We have built a prototype general circuit compiler for linear circuits. It outperforms Spice3 by at least a factor of five. We are confident that we can extend the system handle Spice level simulation of large non-linear time-varying systems with equivalent speedups and no loss of accuracy.

Our novel contribution is the use of a partial evaluator to create simulation programs. This approach yields benefits on the compiler front, the simulator front, and the performance front. It wins on the compiler front because it has been very simple to create — a mere 800 lines of code produces exceptionally good results. It wins on the simulator front because we aren't tied down to a particular simulator. To speed up other types of simulations or to take advantage of special structures, such as those that arise in switched capacitive networks, we need only write a simulator and let the partial evaluator do the rest. It wins on the performance front because we are dramatically outperforming Spice3.
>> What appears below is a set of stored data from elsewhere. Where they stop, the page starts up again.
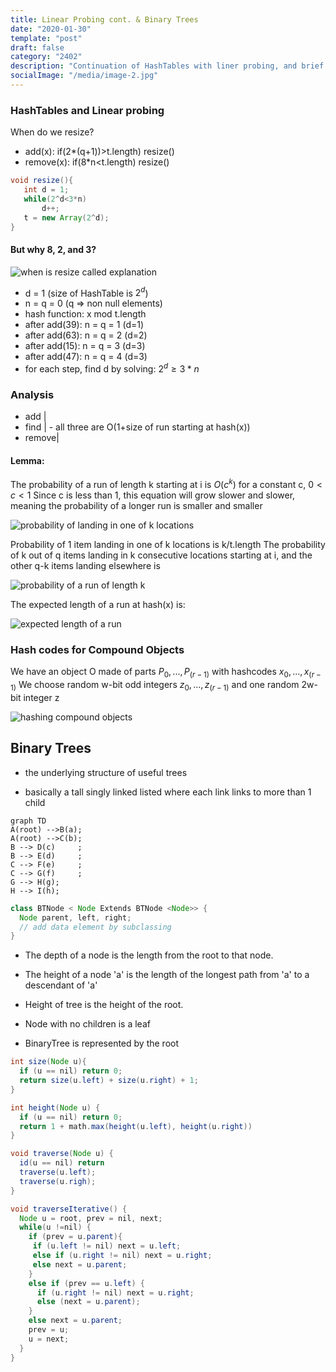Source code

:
 ```yaml
---
title: Linear Probing cont. & Binary Trees 
date: "2020-01-30"
template: "post"
draft: false 
category: "2402"
description: "Continuation of HashTables with liner probing, and brief intro to Binary Trees"
socialImage: "/media/image-2.jpg"
---
```


### HashTables and Linear probing
When do we resize?
 - add(x): if(2\*(q+1))\>t.length) resize()
 - remove(x): if(8\*n\<t.length) resize()
 ```java
void resize(){
	int d = 1;
	while(2^d<3*n)
		d++;
	t = new Array(2^d);
}
```
#### But why 8, 2, and 3?
![when is resize called explanation](photos/mar-10-1.jpeg)
 - d = 1 (size of HashTable is $2^d$)
 - n = q = 0 (q => non null elements)
 - hash function: x mod t.length
 - after add(39): n = q = 1 (d=1)
 - after add(63): n = q = 2 (d=2)
 - after add(15): n = q = 3 (d=3)
 - after add(47): n = q = 4 (d=3)
 - for each step, find d by solving: $2^d ≥ 3*n$

### Analysis
 - add   |
 - find  | - all three are O(1+size of run starting at hash(x))
 - remove|

#### Lemma:
The probability of a run of length k starting at i is $O(c^k)$ for a constant c, $0<c<1$
Since c is less than 1, this equation will grow slower and slower, meaning the probability of a longer run is smaller and smaller

![probability of landing in one of k locations](photos/mar-10-3.jpeg)

Probability of 1 item landing in one of k locations is k/t.length
The probability of k out of q items landing in k consecutive locations starting at i,
and the other q-k items landing elsewhere is 

![probability of a run of length k](photos/mar-10-2.jpeg)

The expected length of a run at hash(x) is:

![expected length of a run](photos/mar-10-4.jpeg)

### Hash codes for Compound Objects
We have an object O made of parts $P_0, ... , P_(r-1)$ with hashcodes $x_0, ... , x_(r-1)$
We choose random w-bit odd integers $z_0, ... , z_(r-1)$ and one random 2w-bit integer z

![hashing compound objects](photos/mar-10-5.jpeg)

## Binary Trees
 - the underlying structure of useful trees

 - basically a tall singly linked listed where each link links to more than 1 child

```mermaid
graph TD 
A(root) -->B(a);
A(root) -->C(b);
B --> D(c)     ;
B --> E(d)     ;
C --> F(e)     ;
C --> G(f)     ;
G --> H(g);
H --> I(h);
```

```java
class BTNode < Node Extends BTNode <Node>> {
  Node parent, left, right;
  // add data element by subclassing
}
```

 - The depth of a node is the length from the root to that node.

 - The height of a node 'a' is the length of the longest path from 'a' to a descendant of 'a'

 - Height of tree is the height of the root.

 - Node with no children is a leaf

 - BinaryTree is represented by the root

```java
int size(Node u){
  if (u == nil) return 0;
  return size(u.left) + size(u.right) + 1;
}

int height(Node u) {
  if (u == nil) return 0;
  return 1 + math.max(height(u.left), height(u.right))
}

void traverse(Node u) {
  id(u == nil) return
  traverse(u.left);
  traverse(u.righ);
}

void traverseIterative() {
  Node u = root, prev = nil, next;
  while(u !=nil) {
    if (prev = u.parent){
     if (u.left != nil) next = u.left;
     else if (u.right != nil) next = u.right;
     else next = u.parent;
    }
    else if (prev == u.left) {
      if (u.right != nil) next = u.right;
      else (next = u.parent);
    }
    else next = u.parent;
    prev = u;
    u = next;
  }
}
```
We have 6 tasks before us:

- 1. Implementing simulation of non-linear devices. This is straightforward and will yield more meaningful comparisons against Spice.
- 2. Improving our code generation techniques. The system outputs C code to be compiled, which incurs both an overhead time penalty and a performance penalty because C compilers are generally very stupid. We will gain performance by having an integral assembler. We will lose portability, but simulation programs are so simple that porting the assembler will be a simple task.
- 3. Improving the speed of the partial evaluator. We need to get the time cost of compilation below the time it takes to simulate 10 timesteps.
- 4. Producing code for parallel architectures. We will investigate both tightly coupled and loosely coupled architectures.
- 5. Designing economical hardware. This hardware will execute our simulation programs at a sustained rate of 100 million floating operations per second. We want to keep five 20MH floating point chips busy with as little supporting hardware as possible.
- 6. Generalizing our techniques to other scientific computations. We believe our approach will work superbly whenever the structure of the data can be compiled away. We will have source code whose clarity and elegance is matched only by the speed of

the compiled system. Once we have Spice under our belt we will investigate using our techniques for the standard benchmarks of parallel scientific systems.
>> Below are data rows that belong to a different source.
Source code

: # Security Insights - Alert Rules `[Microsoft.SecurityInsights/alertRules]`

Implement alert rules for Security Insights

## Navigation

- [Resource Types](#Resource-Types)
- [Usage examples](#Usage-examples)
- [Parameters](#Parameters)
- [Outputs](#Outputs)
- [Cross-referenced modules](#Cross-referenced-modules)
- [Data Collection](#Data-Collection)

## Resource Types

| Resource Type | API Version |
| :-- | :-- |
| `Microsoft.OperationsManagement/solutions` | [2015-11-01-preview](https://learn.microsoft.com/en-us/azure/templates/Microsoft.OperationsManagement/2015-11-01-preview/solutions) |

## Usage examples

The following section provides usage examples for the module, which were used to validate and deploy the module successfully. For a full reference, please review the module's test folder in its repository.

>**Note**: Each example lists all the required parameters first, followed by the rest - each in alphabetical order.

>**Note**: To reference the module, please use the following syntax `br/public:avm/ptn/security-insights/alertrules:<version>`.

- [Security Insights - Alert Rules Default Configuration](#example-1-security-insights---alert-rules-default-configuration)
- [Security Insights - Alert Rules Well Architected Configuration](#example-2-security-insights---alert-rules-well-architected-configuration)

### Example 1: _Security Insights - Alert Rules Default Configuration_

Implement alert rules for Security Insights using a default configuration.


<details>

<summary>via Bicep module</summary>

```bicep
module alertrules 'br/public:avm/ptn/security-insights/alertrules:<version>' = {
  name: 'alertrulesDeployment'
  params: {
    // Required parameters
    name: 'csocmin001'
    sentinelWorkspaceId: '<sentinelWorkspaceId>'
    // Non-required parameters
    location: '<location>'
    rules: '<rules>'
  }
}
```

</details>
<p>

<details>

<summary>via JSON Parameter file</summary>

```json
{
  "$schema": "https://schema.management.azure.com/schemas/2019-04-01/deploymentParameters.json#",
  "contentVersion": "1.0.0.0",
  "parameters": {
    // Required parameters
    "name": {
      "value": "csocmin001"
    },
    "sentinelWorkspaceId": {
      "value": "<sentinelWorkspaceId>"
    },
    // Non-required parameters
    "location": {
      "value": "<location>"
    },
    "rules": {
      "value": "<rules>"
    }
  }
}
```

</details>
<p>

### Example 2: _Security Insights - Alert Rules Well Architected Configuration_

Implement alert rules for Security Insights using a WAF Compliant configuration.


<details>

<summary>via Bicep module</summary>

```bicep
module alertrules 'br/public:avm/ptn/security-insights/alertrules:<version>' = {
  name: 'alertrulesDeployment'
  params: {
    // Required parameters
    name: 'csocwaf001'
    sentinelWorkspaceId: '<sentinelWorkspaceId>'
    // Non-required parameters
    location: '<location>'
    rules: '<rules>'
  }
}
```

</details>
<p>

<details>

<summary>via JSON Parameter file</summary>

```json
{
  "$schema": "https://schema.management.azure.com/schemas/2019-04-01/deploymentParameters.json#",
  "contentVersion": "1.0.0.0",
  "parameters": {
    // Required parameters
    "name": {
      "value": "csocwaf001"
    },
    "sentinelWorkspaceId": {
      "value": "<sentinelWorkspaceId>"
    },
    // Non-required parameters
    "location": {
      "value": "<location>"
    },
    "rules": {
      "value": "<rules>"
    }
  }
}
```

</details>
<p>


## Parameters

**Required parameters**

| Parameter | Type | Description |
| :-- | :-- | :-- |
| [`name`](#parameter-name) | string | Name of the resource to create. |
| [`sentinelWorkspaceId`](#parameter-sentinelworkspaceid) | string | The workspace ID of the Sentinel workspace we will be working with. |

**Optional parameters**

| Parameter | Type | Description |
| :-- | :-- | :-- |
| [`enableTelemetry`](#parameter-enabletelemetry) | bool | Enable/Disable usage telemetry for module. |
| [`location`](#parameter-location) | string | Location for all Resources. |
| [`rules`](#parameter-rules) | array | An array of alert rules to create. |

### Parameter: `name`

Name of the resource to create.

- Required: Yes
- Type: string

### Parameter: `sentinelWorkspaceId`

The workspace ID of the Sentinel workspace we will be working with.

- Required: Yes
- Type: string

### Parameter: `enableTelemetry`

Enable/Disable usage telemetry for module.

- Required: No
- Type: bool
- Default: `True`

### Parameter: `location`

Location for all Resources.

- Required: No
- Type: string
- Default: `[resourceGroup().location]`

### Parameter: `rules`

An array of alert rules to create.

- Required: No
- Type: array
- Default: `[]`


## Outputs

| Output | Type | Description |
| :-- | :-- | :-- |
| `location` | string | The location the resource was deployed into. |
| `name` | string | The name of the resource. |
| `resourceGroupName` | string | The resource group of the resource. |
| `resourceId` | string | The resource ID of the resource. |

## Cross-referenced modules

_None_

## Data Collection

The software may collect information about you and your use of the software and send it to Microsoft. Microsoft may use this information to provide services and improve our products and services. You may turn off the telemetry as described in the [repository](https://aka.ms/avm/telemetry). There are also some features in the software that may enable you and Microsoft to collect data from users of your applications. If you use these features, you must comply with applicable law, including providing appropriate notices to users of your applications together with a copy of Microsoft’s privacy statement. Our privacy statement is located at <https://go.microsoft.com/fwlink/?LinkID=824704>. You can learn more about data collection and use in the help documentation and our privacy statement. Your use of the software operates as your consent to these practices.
# References and Bibliography

[Ardent] Lecture by Glen Miranker of Ardent at the EE380 seminar.

[ASTAP] W. T. Weeks, A. J. Jimenez, G. W. Mahoney, D. Mehta, H. Qassemzadeh, and T. R. Scott, "Algorithms for ASTAP - A Network Analysis Program," *IEEE Trans. on Circuit Theory*, Vol. CT-20, No. 6, November 1973, pp. 628-634.
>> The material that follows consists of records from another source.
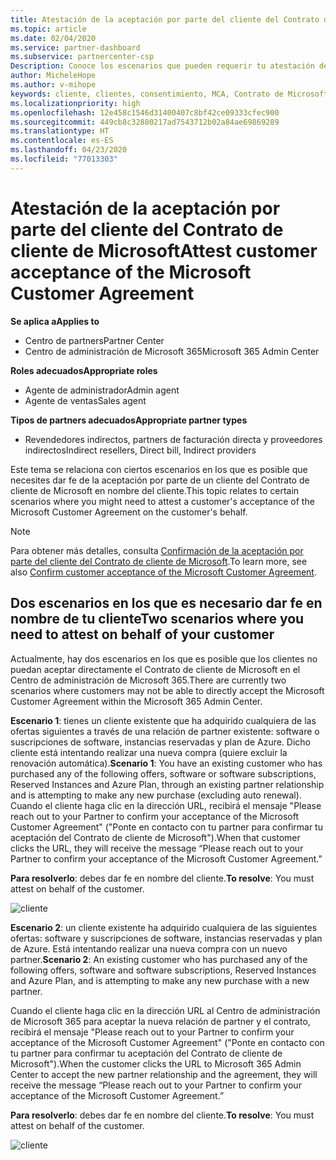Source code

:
 ```yaml
---
title: Atestación de la aceptación por parte del cliente del Contrato de cliente de Microsoft | Centro de partners
ms.topic: article
ms.date: 02/04/2020
ms.service: partner-dashboard
ms.subservice: partnercenter-csp
Description: Conoce los escenarios que pueden requerir tu atestación de la aceptación del Contrato de cliente de Microsoft en nombre del cliente.
author: MicheleHope
ms.author: v-mihope
keywords: cliente, clientes, consentimiento, MCA, Contrato de Microsoft Cloud, Contrato de cliente de Microsoft, plantillas de contrato de cliente, atestación de la aceptación
ms.localizationpriority: high
ms.openlocfilehash: 12e458c1546d31400407c8bf42ce09333cfec900
ms.sourcegitcommit: 449cb8c32880217ad7543712b02a84ae69869289
ms.translationtype: HT
ms.contentlocale: es-ES
ms.lasthandoff: 04/23/2020
ms.locfileid: "77013303"
---
```

# <a name="attest-customer-acceptance-of-the-microsoft-customer-agreement"></a><span data-ttu-id="bfe5d-104">Atestación de la aceptación por parte del cliente del Contrato de cliente de Microsoft</span><span class="sxs-lookup"><span data-stu-id="bfe5d-104">Attest customer acceptance of the Microsoft Customer Agreement</span></span>

<span data-ttu-id="bfe5d-105">**Se aplica a**</span><span class="sxs-lookup"><span data-stu-id="bfe5d-105">**Applies to**</span></span>

- <span data-ttu-id="bfe5d-106">Centro de partners</span><span class="sxs-lookup"><span data-stu-id="bfe5d-106">Partner Center</span></span>
- <span data-ttu-id="bfe5d-107">Centro de administración de Microsoft 365</span><span class="sxs-lookup"><span data-stu-id="bfe5d-107">Microsoft 365 Admin Center</span></span>

<span data-ttu-id="bfe5d-108">**Roles adecuados**</span><span class="sxs-lookup"><span data-stu-id="bfe5d-108">**Appropriate roles**</span></span>

- <span data-ttu-id="bfe5d-109">Agente de administrador</span><span class="sxs-lookup"><span data-stu-id="bfe5d-109">Admin agent</span></span>
- <span data-ttu-id="bfe5d-110">Agente de ventas</span><span class="sxs-lookup"><span data-stu-id="bfe5d-110">Sales agent</span></span>

<span data-ttu-id="bfe5d-111">**Tipos de partners adecuados**</span><span class="sxs-lookup"><span data-stu-id="bfe5d-111">**Appropriate partner types**</span></span>

- <span data-ttu-id="bfe5d-112">Revendedores indirectos, partners de facturación directa y proveedores indirectos</span><span class="sxs-lookup"><span data-stu-id="bfe5d-112">Indirect resellers, Direct bill, Indirect providers</span></span>

<span data-ttu-id="bfe5d-113">Este tema se relaciona con ciertos escenarios en los que es posible que necesites dar fe de la aceptación por parte de un cliente del Contrato de cliente de Microsoft en nombre del cliente.</span><span class="sxs-lookup"><span data-stu-id="bfe5d-113">This topic relates to certain scenarios where you might need to attest a customer's acceptance of the Microsoft Customer Agreement on the customer's behalf.</span></span>

>[!NOTE]
><span data-ttu-id="bfe5d-114">Para obtener más detalles, consulta [Confirmación de la aceptación por parte del cliente del Contrato de cliente de Microsoft](confirm-customer-agreement.md).</span><span class="sxs-lookup"><span data-stu-id="bfe5d-114">To learn more, see also [Confirm customer acceptance of the Microsoft Customer Agreement](confirm-customer-agreement.md).</span></span>

## <a name="two-scenarios-where-you-need-to-attest-on-behalf-of-your-customer"></a><span data-ttu-id="bfe5d-115">Dos escenarios en los que es necesario dar fe en nombre de tu cliente</span><span class="sxs-lookup"><span data-stu-id="bfe5d-115">Two scenarios where you need to attest on behalf of your customer</span></span>

<span data-ttu-id="bfe5d-116">Actualmente, hay dos escenarios en los que es posible que los clientes no puedan aceptar directamente el Contrato de cliente de Microsoft en el Centro de administración de Microsoft 365.</span><span class="sxs-lookup"><span data-stu-id="bfe5d-116">There are currently two scenarios where customers may not be able to directly accept the Microsoft Customer Agreement within the Microsoft 365 Admin Center.</span></span>

<span data-ttu-id="bfe5d-117">**Escenario 1**: tienes un cliente existente que ha adquirido cualquiera de las ofertas siguientes a través de una relación de partner existente: software o suscripciones de software, instancias reservadas y plan de Azure. Dicho cliente está intentando realizar una nueva compra (quiere excluir la renovación automática).</span><span class="sxs-lookup"><span data-stu-id="bfe5d-117">**Scenario 1**: You have an existing customer who has purchased any of the following offers, software or software subscriptions, Reserved Instances and Azure Plan, through an existing partner relationship and is attempting to make any new purchase (excluding auto renewal).</span></span> <span data-ttu-id="bfe5d-118">Cuando el cliente haga clic en la dirección URL, recibirá el mensaje "Please reach out to your Partner to confirm your acceptance of the Microsoft Customer Agreement" ("Ponte en contacto con tu partner para confirmar tu aceptación del Contrato de cliente de Microsoft").</span><span class="sxs-lookup"><span data-stu-id="bfe5d-118">When that customer clicks the URL, they will receive the message “Please reach out to your Partner to confirm your acceptance of the Microsoft Customer Agreement.”</span></span>  

<span data-ttu-id="bfe5d-119">**Para resolverlo**: debes dar fe en nombre del cliente.</span><span class="sxs-lookup"><span data-stu-id="bfe5d-119">**To resolve**: You must attest on behalf of the customer.</span></span>

![cliente](images/mca/accept-scenario-1.png)

<span data-ttu-id="bfe5d-121">**Escenario 2**: un cliente existente ha adquirido cualquiera de las siguientes ofertas: software y suscripciones de software, instancias reservadas y plan de Azure. Está intentando realizar una nueva compra con un nuevo partner.</span><span class="sxs-lookup"><span data-stu-id="bfe5d-121">**Scenario 2**: An existing customer who has purchased any of the following offers, software and software subscriptions, Reserved Instances and Azure Plan, and is attempting to make any new purchase with a new partner.</span></span> 

<span data-ttu-id="bfe5d-122">Cuando el cliente haga clic en la dirección URL al Centro de administración de Microsoft 365 para aceptar la nueva relación de partner y el contrato, recibirá el mensaje "Please reach out to your Partner to confirm your acceptance of the Microsoft Customer Agreement" ("Ponte en contacto con tu partner para confirmar tu aceptación del Contrato de cliente de Microsoft").</span><span class="sxs-lookup"><span data-stu-id="bfe5d-122">When the customer clicks the URL to Microsoft 365 Admin Center to accept the new partner relationship and the agreement, they will receive the message “Please reach out to your Partner to confirm your acceptance of the Microsoft Customer Agreement.”</span></span>  

<span data-ttu-id="bfe5d-123">**Para resolverlo**: debes dar fe en nombre del cliente.</span><span class="sxs-lookup"><span data-stu-id="bfe5d-123">**To resolve**: You must attest on behalf of the customer.</span></span>  

![cliente](images/mca/accept-scenario-2.png)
[Barzilai] Z. Barzilai, J. L. Carter, B. K. rosen, and J. D. Rutledge, "HSS - A High-Speed Simulator," in *IEEE Transactions on Computer-Aided Design of Integrated Circuits and Systems*, 6-4, July 1987, pp. 601-617.

[Bryant] Randal Bryant, Derek Beatty, Karl Brace, Kyeongsoon Cho, Thomas Sheffler, "COSMOS: A Compiled Simulator for MOS Circuits," in *Proceedings of the 24th Design Automation Conference*, June 1987, Miami Beach, Florida, pps 9-16.

[Lewis] David Lewis, "A Programmable Hardware Accelerator for Compiled Electrical Level Simulation," in *Proceedings of the 25th Design Automation Conference*, June 1988, Anaheim California, pps, 172-177.

[Hansen] Craig Hansen, "Hardware Logic Simulation by Compilation," Proceedings of the 25th Design Automation Conference, June 1988, Anaheim California, pps, 712-715.

[Nagel] Laurence Nagel, SPICE2: A Computer Program to Simulate Semiconductor Circuits, Electronics Research Laboratory Report No. ERL-M520, University of California, Berkeley, May 1975.

[Spice3] need this reference.

[Vladimirescu] Andrei Vladimirescu et. al., "A Vector Hardware Accelerator with Circuit Simulation Emphasis," in *Proceedings of the 24th Design Automation Conference*, June 1987, Miami Beach, Florida, pps 89-94.

[White] Jacob K. White, The Multirate Integration Properties of Waveform Relaxation, with Applications to Circuit Simulation and parallel Computation, Ph.D. Dissertation, University of California, Berkeley, Electronics Research laboratory, November 18, 1985.